IUBio

[Microbiology] Re: PHYLIP and DNADIST

Joe Felsenstein via microbio%40net.bio.net (by joe from removethispart.gs.washington.edu)
Fri Jun 29 21:01:22 EST 2007


In article <mailman.111.1182964648.11350.comp-bio from net.bio.net>,
Chris Hoffmann <hoffmanc from mail.med.upenn.edu> wrote:
>I was wondering about DNADIST, from the PHYLIP package.
>I am conducting a big sequencing project and there will be several phases.
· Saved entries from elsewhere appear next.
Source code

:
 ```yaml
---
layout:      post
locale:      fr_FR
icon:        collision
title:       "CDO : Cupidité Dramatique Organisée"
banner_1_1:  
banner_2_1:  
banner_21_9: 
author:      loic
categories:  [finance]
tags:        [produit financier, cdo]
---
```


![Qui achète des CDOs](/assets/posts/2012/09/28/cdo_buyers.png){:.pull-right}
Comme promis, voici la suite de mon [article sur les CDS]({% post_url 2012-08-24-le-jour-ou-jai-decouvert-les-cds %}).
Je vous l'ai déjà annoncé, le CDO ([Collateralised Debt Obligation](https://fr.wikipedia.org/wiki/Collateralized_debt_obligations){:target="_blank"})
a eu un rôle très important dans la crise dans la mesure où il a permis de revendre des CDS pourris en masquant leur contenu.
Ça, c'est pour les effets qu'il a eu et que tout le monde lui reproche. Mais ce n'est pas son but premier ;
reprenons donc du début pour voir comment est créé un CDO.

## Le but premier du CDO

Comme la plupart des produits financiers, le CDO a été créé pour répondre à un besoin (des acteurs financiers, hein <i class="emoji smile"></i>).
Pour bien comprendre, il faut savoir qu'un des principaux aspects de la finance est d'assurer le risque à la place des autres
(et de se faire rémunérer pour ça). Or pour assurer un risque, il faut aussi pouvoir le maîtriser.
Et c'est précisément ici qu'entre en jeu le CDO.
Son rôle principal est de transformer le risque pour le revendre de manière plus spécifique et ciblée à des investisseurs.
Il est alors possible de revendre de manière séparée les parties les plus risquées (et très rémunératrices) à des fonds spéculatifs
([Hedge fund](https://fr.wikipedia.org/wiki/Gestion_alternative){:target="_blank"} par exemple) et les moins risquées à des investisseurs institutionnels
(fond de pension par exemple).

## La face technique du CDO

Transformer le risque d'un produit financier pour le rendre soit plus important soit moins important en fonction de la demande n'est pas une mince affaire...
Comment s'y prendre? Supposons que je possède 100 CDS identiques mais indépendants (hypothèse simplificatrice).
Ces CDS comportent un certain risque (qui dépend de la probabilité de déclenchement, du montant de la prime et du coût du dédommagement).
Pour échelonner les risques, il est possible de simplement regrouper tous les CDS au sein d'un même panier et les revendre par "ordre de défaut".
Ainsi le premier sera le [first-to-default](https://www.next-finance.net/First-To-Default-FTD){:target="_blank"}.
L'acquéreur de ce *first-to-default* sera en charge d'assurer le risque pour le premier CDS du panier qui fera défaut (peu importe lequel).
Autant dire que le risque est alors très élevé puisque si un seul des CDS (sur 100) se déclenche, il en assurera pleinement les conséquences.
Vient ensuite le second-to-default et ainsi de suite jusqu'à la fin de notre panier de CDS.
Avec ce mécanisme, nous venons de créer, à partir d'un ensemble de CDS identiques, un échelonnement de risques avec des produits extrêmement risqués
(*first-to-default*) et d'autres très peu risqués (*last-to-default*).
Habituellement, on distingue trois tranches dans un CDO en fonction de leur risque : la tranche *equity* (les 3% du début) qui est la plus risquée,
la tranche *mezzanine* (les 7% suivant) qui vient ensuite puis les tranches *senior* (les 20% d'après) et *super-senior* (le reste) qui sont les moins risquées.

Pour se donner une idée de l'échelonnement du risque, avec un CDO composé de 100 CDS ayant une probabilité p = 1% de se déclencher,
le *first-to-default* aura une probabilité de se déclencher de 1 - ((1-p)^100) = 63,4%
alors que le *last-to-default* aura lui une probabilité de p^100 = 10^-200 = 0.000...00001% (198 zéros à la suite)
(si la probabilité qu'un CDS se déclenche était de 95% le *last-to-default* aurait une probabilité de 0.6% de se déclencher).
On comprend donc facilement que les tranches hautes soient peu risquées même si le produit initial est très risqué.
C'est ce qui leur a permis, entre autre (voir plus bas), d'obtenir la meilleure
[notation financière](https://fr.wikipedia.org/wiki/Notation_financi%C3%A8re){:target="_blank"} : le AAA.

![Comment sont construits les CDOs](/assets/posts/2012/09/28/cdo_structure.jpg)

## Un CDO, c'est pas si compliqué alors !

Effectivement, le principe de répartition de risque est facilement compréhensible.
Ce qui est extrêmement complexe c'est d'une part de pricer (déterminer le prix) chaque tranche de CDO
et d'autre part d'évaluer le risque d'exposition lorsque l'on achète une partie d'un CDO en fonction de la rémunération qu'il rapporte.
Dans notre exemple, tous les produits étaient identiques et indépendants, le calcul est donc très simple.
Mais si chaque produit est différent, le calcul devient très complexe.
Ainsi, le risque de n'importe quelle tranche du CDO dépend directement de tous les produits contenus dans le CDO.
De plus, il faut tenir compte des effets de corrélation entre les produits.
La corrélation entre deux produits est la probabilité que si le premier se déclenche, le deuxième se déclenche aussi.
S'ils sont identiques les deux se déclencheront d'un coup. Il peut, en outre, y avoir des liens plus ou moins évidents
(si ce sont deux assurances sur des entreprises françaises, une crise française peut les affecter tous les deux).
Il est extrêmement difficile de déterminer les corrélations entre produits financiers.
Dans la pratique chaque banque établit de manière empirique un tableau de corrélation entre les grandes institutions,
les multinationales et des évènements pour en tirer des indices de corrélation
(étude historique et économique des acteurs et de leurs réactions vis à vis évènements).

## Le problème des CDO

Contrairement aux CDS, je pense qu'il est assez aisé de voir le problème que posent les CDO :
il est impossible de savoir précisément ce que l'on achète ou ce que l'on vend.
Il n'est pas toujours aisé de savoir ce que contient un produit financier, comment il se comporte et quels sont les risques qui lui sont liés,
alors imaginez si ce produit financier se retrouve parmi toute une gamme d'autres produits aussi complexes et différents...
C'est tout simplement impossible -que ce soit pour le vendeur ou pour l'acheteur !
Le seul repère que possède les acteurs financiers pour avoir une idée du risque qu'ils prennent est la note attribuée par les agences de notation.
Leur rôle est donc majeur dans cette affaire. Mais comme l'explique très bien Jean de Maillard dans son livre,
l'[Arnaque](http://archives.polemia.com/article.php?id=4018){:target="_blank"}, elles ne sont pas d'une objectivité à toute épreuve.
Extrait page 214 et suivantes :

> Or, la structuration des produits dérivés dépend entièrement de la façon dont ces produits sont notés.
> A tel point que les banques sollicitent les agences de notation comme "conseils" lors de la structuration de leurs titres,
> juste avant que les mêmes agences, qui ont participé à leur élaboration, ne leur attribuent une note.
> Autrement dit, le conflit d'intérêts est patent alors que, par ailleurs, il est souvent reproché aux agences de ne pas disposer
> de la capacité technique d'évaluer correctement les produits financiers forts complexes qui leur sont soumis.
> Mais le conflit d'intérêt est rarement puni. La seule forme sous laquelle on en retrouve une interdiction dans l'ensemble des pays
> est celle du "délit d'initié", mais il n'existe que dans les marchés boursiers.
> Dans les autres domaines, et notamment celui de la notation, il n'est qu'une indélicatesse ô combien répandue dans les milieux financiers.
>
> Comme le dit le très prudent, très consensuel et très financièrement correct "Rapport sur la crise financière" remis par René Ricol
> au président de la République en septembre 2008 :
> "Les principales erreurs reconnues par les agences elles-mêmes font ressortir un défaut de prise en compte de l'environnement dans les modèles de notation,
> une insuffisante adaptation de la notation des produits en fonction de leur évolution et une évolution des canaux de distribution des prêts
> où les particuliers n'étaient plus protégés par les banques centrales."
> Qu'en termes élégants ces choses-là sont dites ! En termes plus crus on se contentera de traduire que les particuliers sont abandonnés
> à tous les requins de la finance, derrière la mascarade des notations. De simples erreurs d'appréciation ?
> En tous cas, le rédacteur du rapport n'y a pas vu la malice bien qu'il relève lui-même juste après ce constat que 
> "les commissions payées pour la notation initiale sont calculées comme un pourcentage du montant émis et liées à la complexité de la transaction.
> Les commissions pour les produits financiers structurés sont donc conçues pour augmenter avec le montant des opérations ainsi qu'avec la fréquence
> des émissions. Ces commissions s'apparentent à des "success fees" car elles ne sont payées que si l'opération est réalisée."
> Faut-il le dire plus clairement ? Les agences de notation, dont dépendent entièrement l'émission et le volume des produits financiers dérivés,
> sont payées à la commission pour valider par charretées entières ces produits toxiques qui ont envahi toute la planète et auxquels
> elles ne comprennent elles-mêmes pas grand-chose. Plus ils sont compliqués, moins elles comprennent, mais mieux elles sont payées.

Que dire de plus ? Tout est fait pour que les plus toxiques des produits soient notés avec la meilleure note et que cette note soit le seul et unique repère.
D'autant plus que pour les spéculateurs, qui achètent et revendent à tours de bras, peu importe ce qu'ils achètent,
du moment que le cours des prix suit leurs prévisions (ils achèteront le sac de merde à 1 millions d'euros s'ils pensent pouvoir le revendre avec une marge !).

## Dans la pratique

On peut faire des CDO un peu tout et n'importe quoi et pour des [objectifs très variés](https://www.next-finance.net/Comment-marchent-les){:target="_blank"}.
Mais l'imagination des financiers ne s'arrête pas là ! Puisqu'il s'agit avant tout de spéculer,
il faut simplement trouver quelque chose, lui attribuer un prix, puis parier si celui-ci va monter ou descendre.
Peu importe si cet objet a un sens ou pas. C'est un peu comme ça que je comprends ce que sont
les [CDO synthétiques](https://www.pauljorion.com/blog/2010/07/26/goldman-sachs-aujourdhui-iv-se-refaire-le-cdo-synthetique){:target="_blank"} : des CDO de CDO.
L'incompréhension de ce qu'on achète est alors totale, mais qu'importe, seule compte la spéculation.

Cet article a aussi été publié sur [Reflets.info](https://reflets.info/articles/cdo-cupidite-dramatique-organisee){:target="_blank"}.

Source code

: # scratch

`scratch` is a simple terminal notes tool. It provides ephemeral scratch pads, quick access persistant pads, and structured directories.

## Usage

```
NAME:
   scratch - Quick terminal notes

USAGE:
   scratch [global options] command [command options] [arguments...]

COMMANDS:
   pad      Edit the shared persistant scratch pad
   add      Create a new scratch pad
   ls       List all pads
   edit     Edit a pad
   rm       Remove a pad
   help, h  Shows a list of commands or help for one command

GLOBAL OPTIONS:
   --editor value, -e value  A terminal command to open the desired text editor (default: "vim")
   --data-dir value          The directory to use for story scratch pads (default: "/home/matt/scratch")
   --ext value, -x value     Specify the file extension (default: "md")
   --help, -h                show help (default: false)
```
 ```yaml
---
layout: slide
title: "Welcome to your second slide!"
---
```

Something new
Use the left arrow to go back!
I 
>would like to construct a distance matrix using DNADIST with a initial 
>dataset and later on only add more sequences to the set. but I didn't want 
>to have to re-run the program with all the sequences again. is there a way 
>to only insert the new data into the matrix?
>For example:
>initially I want calculate the distances from sequences in group of 
>sequences A;
>then when I get group of sequences B, calculate the distances within 
>sequences in group B;
>and calculate the distances between sequences in group A and B without 
>having to re-calculate the distances for group A again.
>Tthis is a simple example, I am actually likely to have 5 or more sets of 
>sequences, ranging from 5000 to 20000 sequences per group (perhaps more).
>I realize I may have to adapt the code (another issue entirely) but what I 
>am concerned is if the methods used by DNADIST give reliable results if I 
>calculate them in this fashion.

1. Dnadist will not add the new distances without recomputing the old ones
   in this way.
2. In any case, for the F84 distances the formulas use the base frequencies
   found (empirically) in the input sequences.  If you add more input
   sequences you then most likely have slightly altered empirical frequencies
   so you want to recompute the original ones anyway.
3. I suspect our formulas can compute this many distances, but
4. With 20,000 sequences there are 400,000,000 distances in all which, if each
   is about 10 bytes long, is a table 4 GB in size.  That is too big to
   use.  You ought to therefore reconsider your motivation for doing this.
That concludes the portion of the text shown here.